Your task is to copy each line of the material that holds the word "print".

====================

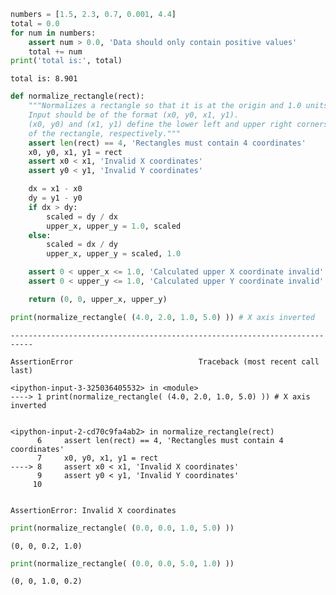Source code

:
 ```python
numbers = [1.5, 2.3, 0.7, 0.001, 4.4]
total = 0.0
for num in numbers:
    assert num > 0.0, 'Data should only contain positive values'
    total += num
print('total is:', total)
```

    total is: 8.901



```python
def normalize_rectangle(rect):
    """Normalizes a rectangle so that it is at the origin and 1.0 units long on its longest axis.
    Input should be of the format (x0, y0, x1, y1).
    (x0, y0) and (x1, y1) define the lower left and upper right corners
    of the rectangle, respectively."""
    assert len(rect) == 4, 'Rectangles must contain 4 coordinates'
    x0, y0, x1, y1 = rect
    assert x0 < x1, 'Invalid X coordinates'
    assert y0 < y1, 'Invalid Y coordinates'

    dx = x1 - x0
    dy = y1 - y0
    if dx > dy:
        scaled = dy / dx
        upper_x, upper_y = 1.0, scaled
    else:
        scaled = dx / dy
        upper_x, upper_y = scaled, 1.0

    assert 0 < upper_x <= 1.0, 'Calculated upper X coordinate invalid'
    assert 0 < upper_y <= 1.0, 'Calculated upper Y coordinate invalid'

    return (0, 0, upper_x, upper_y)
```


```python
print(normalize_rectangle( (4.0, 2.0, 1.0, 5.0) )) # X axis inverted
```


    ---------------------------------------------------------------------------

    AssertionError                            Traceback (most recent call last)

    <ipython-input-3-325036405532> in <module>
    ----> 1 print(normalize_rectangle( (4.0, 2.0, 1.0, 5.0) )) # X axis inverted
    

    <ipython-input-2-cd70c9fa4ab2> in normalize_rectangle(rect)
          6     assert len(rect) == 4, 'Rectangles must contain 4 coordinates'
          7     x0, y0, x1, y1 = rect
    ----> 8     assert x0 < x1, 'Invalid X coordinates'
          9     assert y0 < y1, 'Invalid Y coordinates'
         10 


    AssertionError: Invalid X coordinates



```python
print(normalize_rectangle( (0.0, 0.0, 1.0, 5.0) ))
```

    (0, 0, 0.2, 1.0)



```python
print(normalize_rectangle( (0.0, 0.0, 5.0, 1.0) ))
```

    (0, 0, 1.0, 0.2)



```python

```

====================

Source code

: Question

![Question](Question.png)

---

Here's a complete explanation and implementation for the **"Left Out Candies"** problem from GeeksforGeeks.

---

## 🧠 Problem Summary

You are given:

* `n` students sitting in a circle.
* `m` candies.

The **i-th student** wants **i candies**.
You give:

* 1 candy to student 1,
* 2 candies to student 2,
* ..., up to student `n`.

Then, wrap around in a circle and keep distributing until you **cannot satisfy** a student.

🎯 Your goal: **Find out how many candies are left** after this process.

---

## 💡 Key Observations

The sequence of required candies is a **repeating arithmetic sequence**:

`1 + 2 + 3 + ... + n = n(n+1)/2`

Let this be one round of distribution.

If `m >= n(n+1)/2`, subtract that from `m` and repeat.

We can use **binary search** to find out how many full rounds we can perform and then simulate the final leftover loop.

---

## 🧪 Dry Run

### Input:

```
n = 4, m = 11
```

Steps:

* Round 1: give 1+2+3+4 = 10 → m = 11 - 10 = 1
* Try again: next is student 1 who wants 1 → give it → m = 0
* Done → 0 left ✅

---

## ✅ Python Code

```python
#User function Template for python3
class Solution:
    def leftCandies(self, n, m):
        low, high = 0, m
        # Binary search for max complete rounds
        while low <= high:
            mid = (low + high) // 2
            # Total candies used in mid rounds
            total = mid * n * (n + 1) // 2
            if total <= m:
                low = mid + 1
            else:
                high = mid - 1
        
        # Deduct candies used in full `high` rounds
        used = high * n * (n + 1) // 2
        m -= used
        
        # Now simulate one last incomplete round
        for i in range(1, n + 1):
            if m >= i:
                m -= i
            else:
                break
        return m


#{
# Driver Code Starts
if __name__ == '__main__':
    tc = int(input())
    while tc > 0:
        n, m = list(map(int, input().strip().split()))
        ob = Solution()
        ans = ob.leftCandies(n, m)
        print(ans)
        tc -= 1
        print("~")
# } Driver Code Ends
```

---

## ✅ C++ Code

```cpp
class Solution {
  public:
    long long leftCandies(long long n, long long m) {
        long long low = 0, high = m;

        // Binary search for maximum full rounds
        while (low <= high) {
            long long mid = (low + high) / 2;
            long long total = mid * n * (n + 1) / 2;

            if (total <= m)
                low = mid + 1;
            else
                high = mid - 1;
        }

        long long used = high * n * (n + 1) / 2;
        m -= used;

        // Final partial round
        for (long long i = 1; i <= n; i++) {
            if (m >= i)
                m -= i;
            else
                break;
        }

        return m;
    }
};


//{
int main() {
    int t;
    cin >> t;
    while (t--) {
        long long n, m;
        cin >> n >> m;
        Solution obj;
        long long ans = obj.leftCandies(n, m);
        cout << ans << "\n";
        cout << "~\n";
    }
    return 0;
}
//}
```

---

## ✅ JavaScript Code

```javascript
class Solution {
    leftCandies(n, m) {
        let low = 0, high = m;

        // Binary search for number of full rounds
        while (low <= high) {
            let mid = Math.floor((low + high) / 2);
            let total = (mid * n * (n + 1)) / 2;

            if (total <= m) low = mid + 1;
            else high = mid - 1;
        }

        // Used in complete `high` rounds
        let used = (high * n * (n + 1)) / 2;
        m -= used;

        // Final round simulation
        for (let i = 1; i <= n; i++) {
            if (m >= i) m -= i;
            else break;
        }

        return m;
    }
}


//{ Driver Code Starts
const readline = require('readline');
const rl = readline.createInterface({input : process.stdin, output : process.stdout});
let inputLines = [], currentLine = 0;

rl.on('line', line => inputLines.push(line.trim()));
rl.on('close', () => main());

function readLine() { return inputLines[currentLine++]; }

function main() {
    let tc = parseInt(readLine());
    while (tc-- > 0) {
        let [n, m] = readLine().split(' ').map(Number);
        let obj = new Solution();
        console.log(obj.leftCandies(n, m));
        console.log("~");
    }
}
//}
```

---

====================

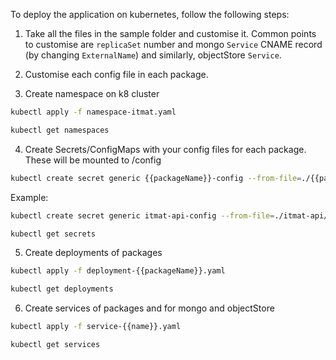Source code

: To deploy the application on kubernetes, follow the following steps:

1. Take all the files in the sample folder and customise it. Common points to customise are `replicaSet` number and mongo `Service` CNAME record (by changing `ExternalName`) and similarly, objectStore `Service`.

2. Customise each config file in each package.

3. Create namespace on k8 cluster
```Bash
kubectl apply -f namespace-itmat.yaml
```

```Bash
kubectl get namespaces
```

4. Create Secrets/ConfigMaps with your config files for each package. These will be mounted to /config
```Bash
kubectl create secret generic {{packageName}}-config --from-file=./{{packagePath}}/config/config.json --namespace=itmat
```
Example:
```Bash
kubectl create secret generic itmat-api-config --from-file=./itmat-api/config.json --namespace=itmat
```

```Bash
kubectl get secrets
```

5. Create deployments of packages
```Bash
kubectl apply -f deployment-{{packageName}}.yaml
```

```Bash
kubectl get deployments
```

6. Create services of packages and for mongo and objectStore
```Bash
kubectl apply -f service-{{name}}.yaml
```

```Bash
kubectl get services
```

====================

Reply to the exercise
print('total is:', total)
print(normalize_rectangle( (4.0, 2.0, 1.0, 5.0) )) # X axis inverted
    ----> 1 print(normalize_rectangle( (4.0, 2.0, 1.0, 5.0) )) # X axis inverted
print(normalize_rectangle( (0.0, 0.0, 1.0, 5.0) ))
print(normalize_rectangle( (0.0, 0.0, 5.0, 1.0) ))
        print(ans)
        print("~")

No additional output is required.